■ Problem details: Check each line of the material below for "textwidth", then copy the ones that contain it.

■ Information:
+---+
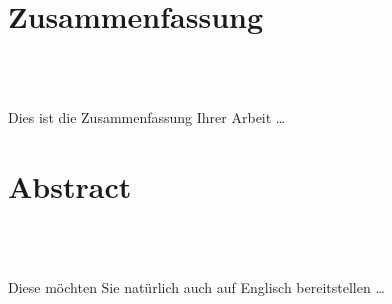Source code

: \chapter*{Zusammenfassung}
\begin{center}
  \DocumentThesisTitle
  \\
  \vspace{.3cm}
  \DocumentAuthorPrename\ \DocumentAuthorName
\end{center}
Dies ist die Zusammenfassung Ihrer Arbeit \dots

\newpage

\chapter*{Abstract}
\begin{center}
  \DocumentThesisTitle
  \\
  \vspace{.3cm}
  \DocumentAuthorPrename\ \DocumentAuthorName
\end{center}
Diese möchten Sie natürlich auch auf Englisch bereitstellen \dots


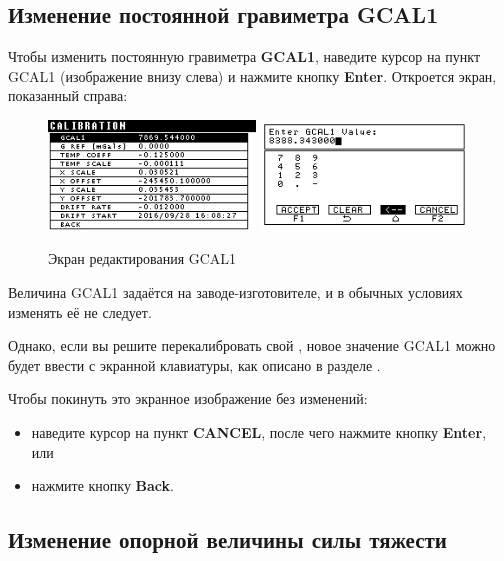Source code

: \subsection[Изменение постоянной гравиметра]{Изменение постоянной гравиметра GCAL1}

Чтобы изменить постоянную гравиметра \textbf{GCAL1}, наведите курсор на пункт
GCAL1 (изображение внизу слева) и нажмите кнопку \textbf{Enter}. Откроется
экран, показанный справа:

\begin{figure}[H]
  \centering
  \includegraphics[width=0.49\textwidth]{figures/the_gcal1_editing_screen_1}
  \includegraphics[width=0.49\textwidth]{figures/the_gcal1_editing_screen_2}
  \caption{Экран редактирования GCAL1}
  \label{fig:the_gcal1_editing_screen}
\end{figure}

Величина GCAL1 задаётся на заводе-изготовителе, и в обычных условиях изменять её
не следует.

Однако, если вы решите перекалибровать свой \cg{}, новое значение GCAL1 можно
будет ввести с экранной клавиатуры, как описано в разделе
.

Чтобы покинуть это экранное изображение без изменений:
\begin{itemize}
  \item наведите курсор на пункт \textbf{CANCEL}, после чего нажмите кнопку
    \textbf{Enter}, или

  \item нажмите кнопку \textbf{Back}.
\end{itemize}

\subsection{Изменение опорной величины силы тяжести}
+---+
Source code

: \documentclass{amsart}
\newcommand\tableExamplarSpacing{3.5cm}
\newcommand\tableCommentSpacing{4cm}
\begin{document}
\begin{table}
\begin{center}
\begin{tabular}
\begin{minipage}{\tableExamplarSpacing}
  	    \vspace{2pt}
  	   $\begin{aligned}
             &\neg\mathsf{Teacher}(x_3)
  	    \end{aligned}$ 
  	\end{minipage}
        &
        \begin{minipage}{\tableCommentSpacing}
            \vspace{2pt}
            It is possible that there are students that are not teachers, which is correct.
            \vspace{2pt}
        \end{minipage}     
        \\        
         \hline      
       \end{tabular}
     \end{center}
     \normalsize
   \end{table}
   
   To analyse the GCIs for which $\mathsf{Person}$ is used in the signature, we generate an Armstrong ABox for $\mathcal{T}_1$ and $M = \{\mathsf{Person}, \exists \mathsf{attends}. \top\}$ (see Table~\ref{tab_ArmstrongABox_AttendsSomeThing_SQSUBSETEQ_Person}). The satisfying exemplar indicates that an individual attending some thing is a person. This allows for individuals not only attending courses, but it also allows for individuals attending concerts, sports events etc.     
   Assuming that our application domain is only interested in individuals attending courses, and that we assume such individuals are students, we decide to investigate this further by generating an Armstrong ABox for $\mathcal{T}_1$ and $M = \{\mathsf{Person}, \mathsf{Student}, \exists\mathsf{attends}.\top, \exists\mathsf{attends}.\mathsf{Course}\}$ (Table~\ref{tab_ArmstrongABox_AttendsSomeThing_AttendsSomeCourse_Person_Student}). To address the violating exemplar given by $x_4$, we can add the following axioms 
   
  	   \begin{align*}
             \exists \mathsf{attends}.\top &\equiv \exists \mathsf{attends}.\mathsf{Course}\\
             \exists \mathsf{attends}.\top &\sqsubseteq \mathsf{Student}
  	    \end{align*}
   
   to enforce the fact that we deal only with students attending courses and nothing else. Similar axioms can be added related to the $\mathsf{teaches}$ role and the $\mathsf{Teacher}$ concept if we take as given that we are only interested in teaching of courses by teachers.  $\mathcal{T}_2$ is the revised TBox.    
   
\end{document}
+---+
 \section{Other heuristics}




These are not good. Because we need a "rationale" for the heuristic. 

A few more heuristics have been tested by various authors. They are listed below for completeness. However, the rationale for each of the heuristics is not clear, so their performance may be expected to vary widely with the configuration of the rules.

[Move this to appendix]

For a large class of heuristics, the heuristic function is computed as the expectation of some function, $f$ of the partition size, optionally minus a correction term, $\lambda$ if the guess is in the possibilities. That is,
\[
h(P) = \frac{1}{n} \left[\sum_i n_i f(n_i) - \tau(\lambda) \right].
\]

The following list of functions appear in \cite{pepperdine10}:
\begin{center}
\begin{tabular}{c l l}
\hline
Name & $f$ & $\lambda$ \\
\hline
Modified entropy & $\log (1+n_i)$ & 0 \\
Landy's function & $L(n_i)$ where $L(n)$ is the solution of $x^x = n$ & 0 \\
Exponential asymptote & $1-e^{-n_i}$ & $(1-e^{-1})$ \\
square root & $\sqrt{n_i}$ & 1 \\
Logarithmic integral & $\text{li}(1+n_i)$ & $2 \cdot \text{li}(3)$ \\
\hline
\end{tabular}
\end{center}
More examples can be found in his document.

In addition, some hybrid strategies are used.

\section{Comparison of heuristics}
+---+
■ Solution to this task:
  \includegraphics[width=0.49\textwidth]{figures/the_gcal1_editing_screen_1}
  \includegraphics[width=0.49\textwidth]{figures/the_gcal1_editing_screen_2}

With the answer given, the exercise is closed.